Work to be completed
Return each line of the records below that contains the word "request".

Pictures paired with source code
● ● ● ● ● ● ●

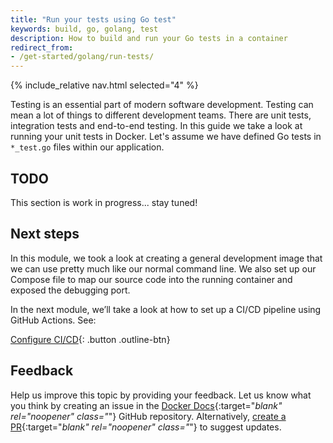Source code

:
 ```yaml
---
title: "Run your tests using Go test"
keywords: build, go, golang, test
description: How to build and run your Go tests in a container
redirect_from:
- /get-started/golang/run-tests/
---
```


{% include_relative nav.html selected="4" %}

Testing is an essential part of modern software development. Testing can mean a lot of things to different development teams. There are unit tests, integration tests and end-to-end testing. In this guide we take a look at running your unit tests in Docker. Let's assume we have defined Go tests in `*_test.go` files within our application.

## TODO

This section is work in progress... stay tuned!

<!-- 
### Running locally and testing the application

Now that we have our sample application locally, let’s build our Docker image and make sure everything is running properly. Run the following commands to build and then run your Docker image in a container.

```shell
$ docker build -t node-docker .
$ docker run -it --rm --name app -p 8080:80 node-docker
```

Now let’s test our application by POSTing a JSON payload and then make an HTTP GET request to make sure our JSON was saved correctly.

```shell
$ curl --request POST \
  --url http://localhost:8080/services/test \
  --header 'content-type: application/json' \
  --data '{
	"msg": "testing"
}'
```

Now, perform a GET request to the same endpoint to make sure our JSON payload was saved and retrieved correctly. The “id” and “createDate” will be different for you.

```shell
$ curl http://localhost:8080/services/test

{"code":"success","payload":[{"msg":"testing","id":"e88acedb-203d-4a7d-8269-1df6c1377512","createDate":"2020-10-11T23:21:16.378Z"}]}
```

## Install Mocha

Run the following command to install Mocha and add it to the developer dependencies:

```shell
$ npm install --save-dev mocha
```

## Refactor Dockerfile to run tests

Okay, now that we know our application is running properly, let’s try and run our tests inside of the container. We’ll use the same docker run command we used above but this time, we’ll override the CMD that is inside of our container with npm run test. This will invoke the command that is in the package.json file under the “script” section. See below.

```shell
{
...
  "scripts": {
    "test": "mocha ./**/*.js",
    "start": "nodemon server.js"
  },
...
}
```

Below is the Docker command to start the container and run tests:

```shell
$ docker run -it --rm --name app -p 8080:80 node-docker npm run test
> node-docker@0.1.0 test /code
> mocha ./**/*.js

sh: 1: mocha: not found
```

As you can see, we received an error. This error is telling us that the Mocha executable could not be found. Let’s take a look at the Dockerfile.

```dockerfile
FROM node:14.15.4

WORKDIR /code

COPY package.json package.json
COPY package-lock.json package-lock.json

RUN npm ci --production
COPY . .

CMD [ "node", "server.js" ]
```

The error is occurring because we are passing the `--production` flag to the npm ci command when it installs our dependencies. This tells npm to not install packages that are located under the "devDependencies" section in the package.json file. Therefore, Mocha will not be installed inside the image and will not be found when we try to run it.

Since we want to follow best practices and not include anything inside the container that we do not need to run our application we can’t just remove the `--production` flag. We have a couple of options to fix this. One option is to create a second Dockerfile that would only be used to run tests. This has a couple of problems. The primary being keeping two Dockerfiles up-to-date. The second option is to use multi-stage builds. We can create a stage for production and one for testing. This is our preferred solution.

### Multi-stage Dockerfile for testing

Below is a multi-stage Dockerfile tha we will use to build our production image and our test image. Add the highlighted lines to your Dockerfile.

```dockerfile
FROM node:14.15.4 as base

WORKDIR /code

COPY package.json package.json
COPY package-lock.json package-lock.json

FROM base as test
RUN npm ci
COPY . .
CMD [ "npm", "run", "test" ]

FROM base as prod
RUN npm ci --production
COPY . .
CMD [ "node", "server.js" ]
```

We first add a label to the `FROM node:14.15.4` statement. This allows us to refer to this build stage in other build stages. Next we add a new build stage labeled test. We will use this stage for running our tests.

Now let’s rebuild our image and run our tests. We will run the same docker build command as above but this time we will add the `--target test` flag so that we specifically run the test build stage.

```shell
$ docker build -t node-docker --target test .
[+] Building 0.7s (11/11) FINISHED
...
 => => writing image sha256:049b37303e3355f...9b8a954f
 => => naming to docker.io/library/node-docker
```

Now that our test image is built, we can run it in a container and see if our tests pass.

```shell
$ docker run -it --rm --name app -p 8080:80 node-docker
> node-docker@0.1.0 test /code
> mocha ./**/*.js

  Calculator
    adding
      ✓ should return 4 when adding 2 + 2
      ✓ should return 0 when adding zeros
    subtracting
      ✓ should return 4 when subtracting 4 from 8
      ✓ should return 0 when subtracting 8 from 8

  4 passing (11ms)
```

I’ve truncated the build output but you can see that the Mocha test runner completed and all our tests passed.

This is great but at the moment we have to run two docker commands to build and run our tests. We can improve this slightly by using a RUN statement instead of the CMD statement in the test stage. The CMD statement is not executed during the building of the image but is executed when you run the image in a container. While with the RUN statement, our tests will be run during the building of the image and stop the build when they fail.

Update your Dockerfile with the highlighted line below.

```dockerfile
FROM node:14.15.4 as base

WORKDIR /code

COPY package.json package.json
COPY package-lock.json package-lock.json

FROM base as test
RUN npm ci
COPY . .
RUN npm run test

FROM base as prod
RUN npm ci --production
COPY . .
CMD [ "node", "server.js" ]
```

Now to run our tests, we just need to run the docker build command as above.

```dockerfile
$ docker build -t node-docker --target test .
[+] Building 1.2s (13/13) FINISHED
...
 => CACHED [base 2/4] WORKDIR /code
 => CACHED [base 3/4] COPY package.json package.json
 => CACHED [base 4/4] COPY package-lock.json package-lock.json
 => CACHED [test 1/3] RUN npm ci
 => CACHED [test 2/3] COPY . .
 => CACHED [test 3/3] RUN npm run test
 => exporting to image
 => => exporting layers
 => => writing image sha256:bcedeeb7d9dd13d...18ca0a05034ed4dd4
 ```

I’ve truncated the output again for simplicity but you can see that our tests are run and passed. Let’s break one of the tests and observe the output when our tests fail.

Open the util/math.js file and change line 12 to the following.

```shell
11 function subtract( num1, num2 ) {
12   return num2 - num1
13 }
```

Now, run the same docker build command from above and observe that the build fails and the failing testing information is printed to the console.

```shell
$ docker build -t node-docker --target test .
 > [test 3/3] RUN npm run test:
#11 0.509
#11 0.509 > node-docker@0.1.0 test /code
#11 0.509 > mocha ./**/*.js
#11 0.509
#11 0.811
#11 0.813
#11 0.815   Calculator
#11 0.815     adding
#11 0.817       ✓ should return 4 when adding 2 + 2
#11 0.818       ✓ should return 0 when adding zeros
#11 0.818     subtracting
#11 0.822       1) should return 4 when subtracting 4 from 8
#11 0.823       ✓ should return 0 when subtracting 8 from 8
#11 0.823
#11 0.824
#11 0.824   3 passing (14ms)
#11 0.824   1 failing
#11 0.824
#11 0.827   1) Calculator
#11 0.827        subtracting
#11 0.827          should return 4 when subtracting 4 from 8:
#11 0.827
#11 0.827       AssertionError [ERR_ASSERTION]: Expected values to be strictly equal:
#11 0.827
#11 0.827 -4 !== 4
#11 0.827
#11 0.827       + expected - actual
#11 0.827
#11 0.827       --4
#11 0.827       +4
#11 0.827
#11 0.827       at Context.<anonymous> (util/math.test.js:18:14)
#11 0.827       at processImmediate (internal/timers.js:461:21)
...
executor failed running [/bin/sh -c npm run test]: exit code: 1
```
-->

## Next steps

In this module, we took a look at creating a general development image that we can use pretty much like our normal command line. We also set up our Compose file to map our source code into the running container and exposed the debugging port.

In the next module, we’ll take a look at how to set up a CI/CD pipeline using GitHub Actions. See:

[Configure CI/CD](configure-ci-cd.md){: .button .outline-btn}

## Feedback

Help us improve this topic by providing your feedback. Let us know what you think by creating an issue in the [Docker Docs](https://github.com/docker/docker.github.io/issues/new?title=[Golang%20docs%20feedback]){:target="_blank" rel="noopener" class="_"} GitHub repository. Alternatively, [create a PR](https://github.com/docker/docker.github.io/pulls){:target="_blank" rel="noopener" class="_"} to suggest updates.

<br />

● ● ● ● ● ● ●

Response
Now let’s test our application by POSTing a JSON payload and then make an HTTP GET request to make sure our JSON was saved correctly.
$ curl --request POST \
Now, perform a GET request to the same endpoint to make sure our JSON payload was saved and retrieved correctly. The “id” and “createDate” will be different for you.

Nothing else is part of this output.